Adding AI to the Mix is a Whole New Level of Chaos
I’ve been leading remote teams for over a decade. Back when everyone thought you needed to be in the same room to brainstorm effectively, I was already figuring out how to achieve targets across pretty significant areas where no one had an office and everyone was working from home or their car. Then the lockdowns hit, I shifted careers, and remote became the new way of working. Some would say my history put me at an advantage. And yes, during the pandemic, I was able to seamlessly manage teams across three continents, but then AI joined the chat.
When AI tools started flooding the market, I thought I had this. I mean, how hard could it be to add some new tools to an already complex remote workflow?
Turns out, very hard. But not for the reasons everyone talks about.
The AI Paranoia Triangle
I’m going to reiterate that I love AI. The issue is that with the integration of AI, the expectation was that everything would become easier; it’s not! Here’s what I dealt with (and deal with) when it comes to AI-tension.
First, half my team is terrified AI will replace them. They’re second-guessing every creative decision that used to come to them naturally.
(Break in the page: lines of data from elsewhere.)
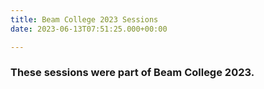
 ```yaml
---
title: Beam College 2023 Sessions
date: 2023-06-13T07:51:25.000+00:00

---
```


### These sessions were part of Beam College 2023.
This fear is paralyzing their best instincts, and this means more nurturing to help them through a new type of creative block.
Second, the other half of my team is secretly using AI tools and not telling me. They’re worried I will think they’re cheating or that their work isn’t “authentically” theirs anymore. So I’m getting inconsistent output and have no idea what tools are actually being used. Some have decided to hop onto the 20% is 80% good enough bus, and that means my quality control backlogs are ever-growing.
Third, clients and founders sometimes think that AI means everything should be 10x faster and 50% cheaper. They’re comparing my team’s thoughtful, strategic work to whatever ChatGPT spits out in 30 seconds, and that simply doesn’t cut it. Realistically, the margins for saving time are obliterated by the increased time spent checking AI’s hallucinations.
This triangle is completely missing the point…
We Already Know How to Standardize (That’s Not the Problem)
The “AI will standardize creativity” statement (and ensuing panic) drives me a little crazy because, realistically, professional creatives have always worked within systematic frameworks.
Teams use brand guidelines. Design systems. Editorial standards. Content methodologies. Sales forecast. Use scripts. Follow precise metrics. We’ve been standardizing output for decades. The difference is that human standardization serves strategy, not efficiency.
When someone says AI makes everything look the same, they’re comparing professional creative work to standard AI outputs. A trained designer using MidJourney within established brand parameters isn’t going to produce generic work. They’re going to produce brand-aligned work faster. And this is where the real advantage of AI comes into play. People who know how to combine creative methodologies and AI can integrate the use of AI tools without losing their creative identity.
My writers can use AI to research faster and explore different angles,, but they’re still applying our human writing standards, brand voice guidelines, and strategic messaging frameworks. In other words, their systematic frameworks have evolved but the work remains human! This issue isn’t the AI, it’s how we are using AI and our expectations of it.
When Everyone’s an AI Expert (But Nobody Is)
Remote creative teams already lack hallway conversations that build creative cohesion. Now, everyone is experimenting with different AI tools in isolation, and I’m getting wild inconsistency in both quality and approach. One writer is using Claude for research, another is using ChatGPT for headlines, and someone else discovered that Grok is great for deep article work.
Nobody is talking to each other. Few are disclosing their AI use. And even fewer are being honest about whether their deadlines are realistic or not. This left me running interference between quality assurance on human creativity and AI simultaneously. At one point, it felt like I was leading a team where half the people are learning new software every week and the other half refuse to update from 2019. The solution was to create systems that allowed authentic voices to be used alongside AI tools.
The Useful Chaos
Every leader and organization needs to find what works for them when it comes to AI use.
First, and most importantly, transparency about AI use. Make it clear that using AI tools isn’t cheating, it’s evolution, but do let people know what you use AI for. If you’re using it for research and then checking after, say so. Leaders need to know what tools are being used so that we can maintain quality standards and client expectations.
Next, treat AI literacy like any other professional skill. Your team has to be training on new AI tools the same way they would train on new design software. It’s part of staying current, not a threat to creativity.
Finally, make sure that your methodologies provide the guardrails for AI experimentation. Teams with solid foundations adapt to AI tools faster because they know what good work looks like, regardless of how it’s produced.
Right now, I’m on the fence about what the future of AI is (not the future of human creatives). What I do know is that right now, it’s humans who know how to use AI strategically versus humans who don’t. In the same way remote work didn’t kill creativity (it just required different leadership skills), AI isn’t killing creative teams; it’s requiring different creative skills. That said, you still need people who can think strategically, understand brand implications, and make decisions that align with business objectives. AI can help with execution, but it can’t replace judgment.